Arrogant Assyria Also Judged 5 Ah, Assyria, the rod of my anger, the staff of my fury! 6 Against a godless nation I send him, and against the people of my wrath I command him, to take spoil and seize plunder, and to tread them down like the mire of the streets. 7 But he does not so intend, and his mind does not so think; but it is in his mind to destroy, and to cut off nations not a few; 8 for he says: “Are not my commanders all kings? 9 Is not Calno like Car′chemish? Is not Hamath like Arpad? Is not Samar′ia like Damascus? 10 As my hand has reached to the kingdoms of the idols whose graven images were greater than those of Jerusalem and Samar′ia, 11 shall I not do to Jerusalem and her idols as I have done to Samar′ia and her images?”

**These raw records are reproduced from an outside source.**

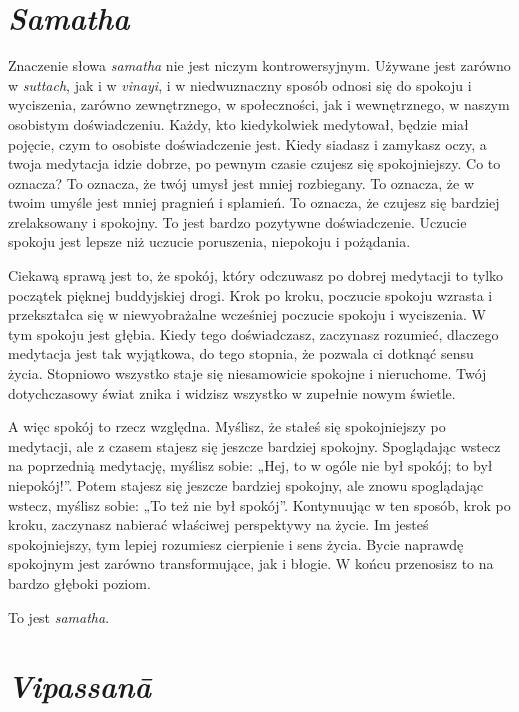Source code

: \documentclass[12pt,openany]{book}
\begin{document}
\section*{\textit{Samatha}}

Znaczenie słowa \textit{samatha} nie jest niczym kontrowersyjnym. Używane jest zarówno w \textit{suttach}, jak i w \textit{vinayi}, i w niedwuznaczny sposób odnosi się do spokoju i wyciszenia, zarówno zewnętrznego, w społeczności, jak i wewnętrznego, w naszym osobistym doświadczeniu. Każdy, kto kiedykolwiek medytował, będzie miał pojęcie, czym to osobiste doświadczenie jest. Kiedy siadasz i zamykasz oczy, a twoja medytacja idzie dobrze, po pewnym czasie czujesz się spokojniejszy. Co to oznacza? To oznacza, że twój umysł jest mniej rozbiegany. To oznacza, że w twoim umyśle jest mniej pragnień i splamień. To oznacza, że czujesz się bardziej zrelaksowany i spokojny. To jest bardzo pozytywne doświadczenie. Uczucie spokoju jest lepsze niż uczucie poruszenia, niepokoju i pożądania.

Ciekawą sprawą jest to, że spokój, który odczuwasz po dobrej medytacji to tylko początek pięknej buddyjskiej drogi. Krok po kroku, poczucie spokoju wzrasta i przekształca się w niewyobrażalne wcześniej poczucie spokoju i wyciszenia. W tym spokoju jest głębia. Kiedy tego doświadczasz, zaczynasz rozumieć, dlaczego medytacja jest tak wyjątkowa, do tego stopnia, że pozwala ci dotknąć sensu życia. Stopniowo wszystko staje się niesamowicie spokojne i nieruchome. Twój dotychczasowy świat znika i widzisz wszystko w zupełnie nowym świetle.

A więc spokój to rzecz względna. Myślisz, że stałeś się spokojniejszy po medytacji, ale z czasem stajesz się jeszcze bardziej spokojny. Spoglądając wstecz na poprzednią medytację, myślisz sobie: „Hej, to w ogóle nie był spokój; to był niepokój!”. Potem stajesz się jeszcze bardziej spokojny, ale znowu spoglądając wstecz, myślisz sobie: „To też nie był spokój”. Kontynuując w ten sposób, krok po kroku, zaczynasz nabierać właściwej perspektywy na życie. Im jesteś spokojniejszy, tym lepiej rozumiesz cierpienie i sens życia. Bycie naprawdę spokojnym jest zarówno transformujące, jak i błogie. W końcu przenosisz to na bardzo głęboki poziom.

To jest \textit{samatha}.

\section*{\textit{Vipassanā}}
\end{document}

12 When the Lord has finished all his work on Mount Zion and on Jerusalem he will punish the arrogant boasting of the king of Assyria and his haughty pride. 13 For he says:
“By the strength of my hand I have done it, and by my wisdom, for I have understanding; I have removed the boundaries of peoples, and have plundered their treasures; like a bull I have brought down those who sat on thrones. 14 My hand has found like a nest the wealth of the peoples; and as men gather eggs that have been forsaken so I have gathered all the earth; and there was none that moved a wing, or opened the mouth, or chirped.”
15 Shall the axe vaunt itself over him who hews with it, or the saw magnify itself against him who wields it? As if a rod should wield him who lifts it, or as if a staff should lift him who is not wood! 16 Therefore the Lord, the Lord of hosts, will send wasting sickness among his stout warriors, and under his glory a burning will be kindled, like the burning of fire. 17 The light of Israel will become a fire, and his Holy One a flame; and it will burn and devour his thorns and briers in one day. 18 The glory of his forest and of his fruitful land the Lord will destroy, both soul and body, and it will be as when a sick man wastes away. 19 The remnant of the trees of his forest will be so few that a child can write them down.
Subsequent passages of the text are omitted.